▸ Exercise details: Copy word for word, please, the lines of the entries below running from the one containing "- log: log configuration" to the one containing "- '/signin' ->", both ends included.

[[ Input data open ]]

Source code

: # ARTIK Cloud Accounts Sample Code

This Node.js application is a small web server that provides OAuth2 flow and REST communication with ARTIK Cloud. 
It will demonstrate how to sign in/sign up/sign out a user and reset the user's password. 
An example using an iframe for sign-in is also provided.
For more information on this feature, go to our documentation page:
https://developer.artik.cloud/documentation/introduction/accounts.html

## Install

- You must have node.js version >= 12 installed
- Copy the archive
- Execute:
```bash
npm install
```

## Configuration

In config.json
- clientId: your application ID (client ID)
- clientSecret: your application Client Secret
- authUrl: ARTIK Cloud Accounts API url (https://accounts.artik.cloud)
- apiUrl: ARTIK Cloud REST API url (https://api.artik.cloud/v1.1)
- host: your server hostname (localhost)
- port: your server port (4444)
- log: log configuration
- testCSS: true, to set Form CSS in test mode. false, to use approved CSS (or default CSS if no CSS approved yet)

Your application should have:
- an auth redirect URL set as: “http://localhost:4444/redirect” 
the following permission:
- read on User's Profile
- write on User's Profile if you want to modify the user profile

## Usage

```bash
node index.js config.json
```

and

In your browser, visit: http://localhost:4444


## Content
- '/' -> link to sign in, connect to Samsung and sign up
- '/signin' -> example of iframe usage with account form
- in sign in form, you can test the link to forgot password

[[ Input data closed ]]

▸ Written response:
- log: log configuration
- testCSS: true, to set Form CSS in test mode. false, to use approved CSS (or default CSS if no CSS approved yet)

Your application should have:
- an auth redirect URL set as: “http://localhost:4444/redirect” 
the following permission:
- read on User's Profile
- write on User's Profile if you want to modify the user profile

## Usage

```bash
node index.js config.json
```

and

In your browser, visit: http://localhost:4444


## Content
- '/' -> link to sign in, connect to Samsung and sign up
- '/signin' -> example of iframe usage with account form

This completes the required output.